«—Père tout-puissant, tu as justement tes ennemis en dérision; dans ta sécurité tu ris de leurs vains projets, de leurs vains tumultes, sujet de gloire pour moi, qu'illustre leur haine, quand ils verront toute la puissance royale à moi donnée pour dompter leur orgueil, et pour leur apprendre par l'événement si je suis habile à réprimer les rebelles, ou si je dois être regardé comme le dernier dans le ciel.»—
«Ainsi parla le Fils.
«Mais Satan avec ses forces était déjà avancé dans sa course ailée: armée innombrable comme les astres de la nuit, ou comme ces gouttes de rosée, étoiles du matin, que le soleil convertit en perles sur chaque feuille et sur chaque fleur. Ils passèrent des régions, puissantes régences de séraphins, de potentats et de Trônes, dans leurs triples degrés, régions auxquelles ton empire, Adam, n'est pas plus que ce jardin n'est à toute la terre et à toute la mer, au globe entier étendu en longueur.
«Ces régions passées, ils arrivèrent enfin aux limites du nord, et Satan à son royal séjour, placé haut sur une colline, étincelant au loin comme une montagne élevée sur une montagne avec des pyramides et des tours taillées dans des carrières de diamants et dans des rochers d'or; palais du grand Lucifer (ainsi cette structure est appelée dans la langue des hommes), que peu de temps après affectant l'égalité avec Dieu, en imitation de la montagne où le Messie fut proclamé à la vue du ciel, Satan nomma la montagne d'Alliance; car ce fut là qu'il assembla toute sa suite, prétendant qu'il en avait reçu l'ordre, pour délibérer sur la grande réception à faire à leur Roi, prêt à venir.
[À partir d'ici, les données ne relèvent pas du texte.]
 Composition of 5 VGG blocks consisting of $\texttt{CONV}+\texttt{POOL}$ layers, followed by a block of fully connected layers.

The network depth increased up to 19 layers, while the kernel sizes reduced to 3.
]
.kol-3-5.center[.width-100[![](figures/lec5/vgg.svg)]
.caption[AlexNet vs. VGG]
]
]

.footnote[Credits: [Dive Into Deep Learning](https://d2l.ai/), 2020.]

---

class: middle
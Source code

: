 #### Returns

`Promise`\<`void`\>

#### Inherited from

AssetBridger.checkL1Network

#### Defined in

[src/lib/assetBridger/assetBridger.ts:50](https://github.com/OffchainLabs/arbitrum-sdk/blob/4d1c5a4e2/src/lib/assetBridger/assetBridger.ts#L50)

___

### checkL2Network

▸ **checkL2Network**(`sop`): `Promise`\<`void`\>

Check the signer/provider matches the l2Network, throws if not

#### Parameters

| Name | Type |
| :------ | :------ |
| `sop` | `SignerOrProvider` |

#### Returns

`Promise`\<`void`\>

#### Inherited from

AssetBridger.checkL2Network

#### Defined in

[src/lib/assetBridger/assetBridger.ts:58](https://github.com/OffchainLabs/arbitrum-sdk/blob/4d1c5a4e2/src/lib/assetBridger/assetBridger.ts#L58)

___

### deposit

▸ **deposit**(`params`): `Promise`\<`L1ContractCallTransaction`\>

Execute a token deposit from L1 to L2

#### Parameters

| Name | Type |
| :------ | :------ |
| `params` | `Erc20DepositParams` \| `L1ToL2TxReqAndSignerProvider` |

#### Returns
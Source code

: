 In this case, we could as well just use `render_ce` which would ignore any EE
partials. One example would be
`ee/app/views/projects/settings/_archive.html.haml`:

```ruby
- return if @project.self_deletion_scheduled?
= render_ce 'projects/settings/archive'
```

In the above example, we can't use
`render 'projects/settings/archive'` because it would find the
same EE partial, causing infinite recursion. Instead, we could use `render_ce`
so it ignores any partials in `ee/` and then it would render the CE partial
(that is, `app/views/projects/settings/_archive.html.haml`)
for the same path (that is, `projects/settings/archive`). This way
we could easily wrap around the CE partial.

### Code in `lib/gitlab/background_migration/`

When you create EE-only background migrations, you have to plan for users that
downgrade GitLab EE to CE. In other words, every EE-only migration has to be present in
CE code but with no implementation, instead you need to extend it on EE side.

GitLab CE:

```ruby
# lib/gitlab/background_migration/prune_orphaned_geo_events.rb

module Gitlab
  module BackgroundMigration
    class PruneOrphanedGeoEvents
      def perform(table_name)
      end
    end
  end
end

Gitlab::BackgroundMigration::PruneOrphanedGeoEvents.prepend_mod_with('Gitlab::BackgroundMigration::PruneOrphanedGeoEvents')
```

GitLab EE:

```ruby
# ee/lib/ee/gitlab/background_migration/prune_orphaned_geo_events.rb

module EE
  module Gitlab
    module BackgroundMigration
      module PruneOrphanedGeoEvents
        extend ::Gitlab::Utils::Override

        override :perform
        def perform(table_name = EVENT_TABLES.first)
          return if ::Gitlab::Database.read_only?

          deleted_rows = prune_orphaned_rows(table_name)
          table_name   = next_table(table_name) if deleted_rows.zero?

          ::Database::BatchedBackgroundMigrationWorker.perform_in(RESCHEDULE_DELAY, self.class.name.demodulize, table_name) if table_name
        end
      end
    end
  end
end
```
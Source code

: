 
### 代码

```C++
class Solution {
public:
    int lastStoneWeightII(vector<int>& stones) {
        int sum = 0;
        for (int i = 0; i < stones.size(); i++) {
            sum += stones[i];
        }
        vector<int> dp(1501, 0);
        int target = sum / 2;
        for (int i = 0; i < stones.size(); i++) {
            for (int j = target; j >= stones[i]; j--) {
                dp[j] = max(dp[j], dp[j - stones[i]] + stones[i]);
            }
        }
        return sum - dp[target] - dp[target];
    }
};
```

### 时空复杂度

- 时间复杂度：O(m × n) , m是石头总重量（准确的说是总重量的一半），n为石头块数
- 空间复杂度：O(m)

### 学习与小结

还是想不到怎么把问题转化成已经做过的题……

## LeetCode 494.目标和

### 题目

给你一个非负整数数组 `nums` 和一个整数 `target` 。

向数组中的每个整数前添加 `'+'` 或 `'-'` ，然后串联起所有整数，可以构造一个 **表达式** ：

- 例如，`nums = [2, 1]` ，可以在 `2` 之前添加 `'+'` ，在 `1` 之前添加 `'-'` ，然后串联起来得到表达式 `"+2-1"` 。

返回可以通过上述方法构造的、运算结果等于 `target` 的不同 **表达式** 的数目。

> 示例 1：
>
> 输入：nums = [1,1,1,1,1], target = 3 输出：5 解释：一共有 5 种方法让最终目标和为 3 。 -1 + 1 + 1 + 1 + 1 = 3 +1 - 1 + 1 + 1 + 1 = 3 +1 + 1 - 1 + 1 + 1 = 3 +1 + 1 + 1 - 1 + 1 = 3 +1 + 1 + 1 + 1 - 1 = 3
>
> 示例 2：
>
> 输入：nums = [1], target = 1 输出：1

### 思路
Avec cet art calomnieux qui contrefait la vérité, il captiva ainsi leurs oreilles:
«—Trônes, Dominations, Principautés, Vertus, Puissances, si ces titres magnifiques restent encore, et ne sont pas purement de vains noms, depuis que par décret un autre s'est enflé de tout pouvoir, et nous a éclipsés par son titre de Roi consacré! pour lui nous avons fait en toute hâte cette marche de minuit, nous nous sommes assemblés ici en désordre, uniquement pour délibérer avec quels nouveaux honneurs nous pouvons le mieux recevoir celui qui vient recevoir de nous le tribut du genou, non encore payé, vile prosternation! À un seul, c'était déjà trop; mais le payer double, comment l'endurer? le payer au premier et à son image maintenant proclamée! Mais qu'importe si de meilleurs conseils élèvent nos esprits, et nous apprennent à rejeter ce joug?
«Voulez-vous tendre le cou? Préférez-vous fléchir un genou assoupli? Vous ne le voudrez pas, si je me flatte de vous bien connaître, ou si vous vous connaissez vous-mêmes pour natifs et fils du ciel que personne ne posséda avant nous. Si nous ne sommes pas tous égaux, nous sommes tous libres, également libres: car les rangs et les degrés ne jurent pas avec la liberté, mais s'accordent avec elle. Qui donc, en droit ou en raison, peut s'arroger la monarchie parmi ceux qui, de droit, vivent ses égaux, sinon en pouvoir et en éclat, du moins en liberté?
«Qui peut introduire des lois et des édits parmi nous, nous qui, même sans lois, n'errons jamais? Beaucoup moins celui-ci peut-il être notre maître, et prétendre à notre adoration au détriment de ces titres impériaux qui attestent que notre être est fait pour gouverner, non pour servir?»—
«Jusque-là ce hardi discours avait été écouté sans contrôle, lorsque parmi les séraphins Abdiel (personne avec plus de ferveur n'adorait Dieu et n'obéissait aux divins commandements), se leva et dans le feu d'un zèle sévère s'opposa ainsi au torrent de la furie de Satan:
«—Ô argument blasphématoire, faux et orgueilleux! paroles qu'aucune oreille ne pouvait s'attendre à écouter dans le ciel, moins encore de toi que de tous les autres, ingrat, élevé si haut toi-même au-dessus de tes pairs?
«Peux-tu, avec une obliquité impie, condamner ce juste décret de Dieu, prononcé et juré: que devant son Fils unique, investi par droit du sceptre royal, toute âme dans le ciel ploiera le genou, et par cet honneur dû le confessera Roi légitime? Il est injuste, dis-tu, tout net injuste de lier par des lois celui qui est libre, et de laisser l'égal régner sur des égaux, un sur tous avec un pouvoir auquel nul autre ne succédera.